(Supplied data Opens)
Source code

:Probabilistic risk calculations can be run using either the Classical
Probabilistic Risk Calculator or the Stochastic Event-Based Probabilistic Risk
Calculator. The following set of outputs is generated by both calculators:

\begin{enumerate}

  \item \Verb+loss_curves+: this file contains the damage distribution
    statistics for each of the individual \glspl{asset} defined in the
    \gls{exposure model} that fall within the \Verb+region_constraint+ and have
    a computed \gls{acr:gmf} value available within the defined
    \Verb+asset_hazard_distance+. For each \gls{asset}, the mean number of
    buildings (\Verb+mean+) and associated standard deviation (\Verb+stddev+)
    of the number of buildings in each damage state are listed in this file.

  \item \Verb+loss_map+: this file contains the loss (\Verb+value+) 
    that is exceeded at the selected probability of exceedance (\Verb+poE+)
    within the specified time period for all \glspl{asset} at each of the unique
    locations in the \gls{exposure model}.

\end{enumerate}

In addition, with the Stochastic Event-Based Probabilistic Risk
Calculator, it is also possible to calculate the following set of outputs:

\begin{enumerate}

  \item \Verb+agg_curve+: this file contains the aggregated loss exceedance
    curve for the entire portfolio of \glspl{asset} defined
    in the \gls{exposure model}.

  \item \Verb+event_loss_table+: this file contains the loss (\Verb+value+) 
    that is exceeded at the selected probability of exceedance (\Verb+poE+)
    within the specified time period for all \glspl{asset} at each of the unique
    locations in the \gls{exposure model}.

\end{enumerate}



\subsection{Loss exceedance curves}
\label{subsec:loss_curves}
(Supplied data Closes)
(Supplied data Opens)
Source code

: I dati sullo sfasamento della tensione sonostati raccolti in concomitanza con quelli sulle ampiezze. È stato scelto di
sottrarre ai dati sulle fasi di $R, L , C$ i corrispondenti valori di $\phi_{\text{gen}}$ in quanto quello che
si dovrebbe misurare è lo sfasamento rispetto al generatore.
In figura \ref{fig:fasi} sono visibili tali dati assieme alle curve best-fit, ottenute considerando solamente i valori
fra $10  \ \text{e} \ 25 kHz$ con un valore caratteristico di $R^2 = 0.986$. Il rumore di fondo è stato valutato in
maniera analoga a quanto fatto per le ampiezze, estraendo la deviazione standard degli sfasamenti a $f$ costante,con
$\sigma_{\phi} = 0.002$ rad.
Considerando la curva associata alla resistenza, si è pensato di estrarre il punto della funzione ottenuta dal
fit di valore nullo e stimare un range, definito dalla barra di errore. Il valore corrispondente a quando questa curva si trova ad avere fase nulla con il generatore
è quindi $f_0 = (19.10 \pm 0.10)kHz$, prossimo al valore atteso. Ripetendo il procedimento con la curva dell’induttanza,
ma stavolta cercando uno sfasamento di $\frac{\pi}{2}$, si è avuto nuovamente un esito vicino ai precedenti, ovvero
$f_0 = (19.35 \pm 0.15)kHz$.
(Supplied data Closes)
(Supplied data Opens)
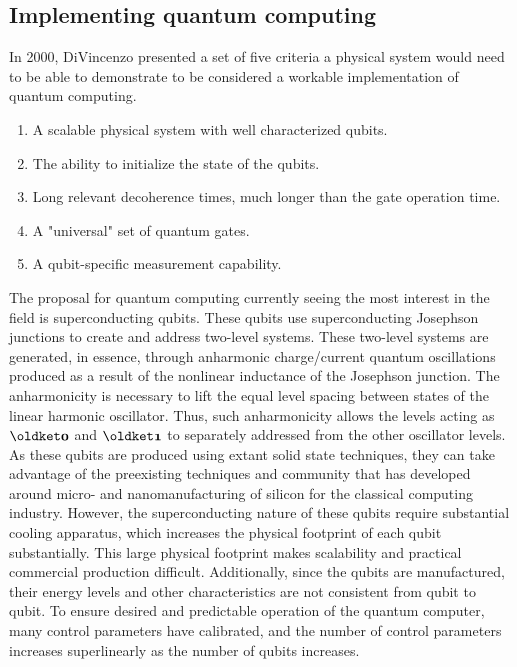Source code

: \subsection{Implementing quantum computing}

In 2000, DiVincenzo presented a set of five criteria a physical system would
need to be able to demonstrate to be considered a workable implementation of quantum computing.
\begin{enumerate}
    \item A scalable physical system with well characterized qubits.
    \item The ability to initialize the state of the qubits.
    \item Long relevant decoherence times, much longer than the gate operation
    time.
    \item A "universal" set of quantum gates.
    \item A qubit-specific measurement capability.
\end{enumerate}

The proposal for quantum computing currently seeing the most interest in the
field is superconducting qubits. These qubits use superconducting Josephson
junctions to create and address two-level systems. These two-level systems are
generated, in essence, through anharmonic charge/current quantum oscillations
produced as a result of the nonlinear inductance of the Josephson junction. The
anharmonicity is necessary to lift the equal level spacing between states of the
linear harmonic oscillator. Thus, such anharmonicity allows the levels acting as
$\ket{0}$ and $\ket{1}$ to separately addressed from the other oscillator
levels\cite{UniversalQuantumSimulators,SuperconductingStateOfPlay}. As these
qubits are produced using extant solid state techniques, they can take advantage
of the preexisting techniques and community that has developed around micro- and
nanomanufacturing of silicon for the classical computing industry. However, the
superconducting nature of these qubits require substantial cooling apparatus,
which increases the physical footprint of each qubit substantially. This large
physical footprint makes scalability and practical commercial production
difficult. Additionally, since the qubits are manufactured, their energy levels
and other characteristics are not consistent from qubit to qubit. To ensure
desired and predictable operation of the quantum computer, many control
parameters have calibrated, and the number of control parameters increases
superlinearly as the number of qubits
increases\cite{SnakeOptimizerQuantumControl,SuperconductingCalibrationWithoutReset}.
(Supplied data Closes)
### [Work order]
In the lines above, find the word "standard" and copy every line it occurs in.

### [Exercise output]
    buildings (\Verb+mean+) and associated standard deviation (\Verb+stddev+)
maniera analoga a quanto fatto per le ampiezze, estraendo la deviazione standard degli sfasamenti a $f$ costante,con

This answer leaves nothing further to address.